[Listed records — start]

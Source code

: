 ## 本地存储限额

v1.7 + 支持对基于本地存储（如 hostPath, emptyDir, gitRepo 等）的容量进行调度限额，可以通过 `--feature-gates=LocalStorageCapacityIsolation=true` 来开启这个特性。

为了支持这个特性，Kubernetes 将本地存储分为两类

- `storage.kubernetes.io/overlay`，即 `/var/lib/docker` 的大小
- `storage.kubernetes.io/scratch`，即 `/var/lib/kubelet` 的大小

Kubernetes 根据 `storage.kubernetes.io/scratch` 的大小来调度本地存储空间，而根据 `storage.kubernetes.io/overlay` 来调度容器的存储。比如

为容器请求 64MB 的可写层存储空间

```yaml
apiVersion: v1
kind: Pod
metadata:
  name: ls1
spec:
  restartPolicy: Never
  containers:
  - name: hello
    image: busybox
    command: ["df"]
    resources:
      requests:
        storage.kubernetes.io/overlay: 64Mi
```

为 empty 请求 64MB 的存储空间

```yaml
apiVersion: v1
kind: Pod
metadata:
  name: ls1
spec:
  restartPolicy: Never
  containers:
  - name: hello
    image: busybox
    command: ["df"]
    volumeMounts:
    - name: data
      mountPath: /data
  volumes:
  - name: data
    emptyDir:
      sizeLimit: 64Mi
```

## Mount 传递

[Listed records — finish]

__Task goal__
Set out the entries once more, word for word.

__Answer space__
Source code

: ## 本地存储限额

v1.7 + 支持对基于本地存储（如 hostPath, emptyDir, gitRepo 等）的容量进行调度限额，可以通过 `--feature-gates=LocalStorageCapacityIsolation=true` 来开启这个特性。

为了支持这个特性，Kubernetes 将本地存储分为两类

- `storage.kubernetes.io/overlay`，即 `/var/lib/docker` 的大小
- `storage.kubernetes.io/scratch`，即 `/var/lib/kubelet` 的大小

Kubernetes 根据 `storage.kubernetes.io/scratch` 的大小来调度本地存储空间，而根据 `storage.kubernetes.io/overlay` 来调度容器的存储。比如

为容器请求 64MB 的可写层存储空间

```yaml
apiVersion: v1
kind: Pod
metadata:
  name: ls1
spec:
  restartPolicy: Never
  containers:
  - name: hello
    image: busybox
    command: ["df"]
    resources:
      requests:
        storage.kubernetes.io/overlay: 64Mi
```

为 empty 请求 64MB 的存储空间

```yaml
apiVersion: v1
kind: Pod
metadata:
  name: ls1
spec:
  restartPolicy: Never
  containers:
  - name: hello
    image: busybox
    command: ["df"]
    volumeMounts:
    - name: data
      mountPath: /data
  volumes:
  - name: data
    emptyDir:
      sizeLimit: 64Mi
```

## Mount 传递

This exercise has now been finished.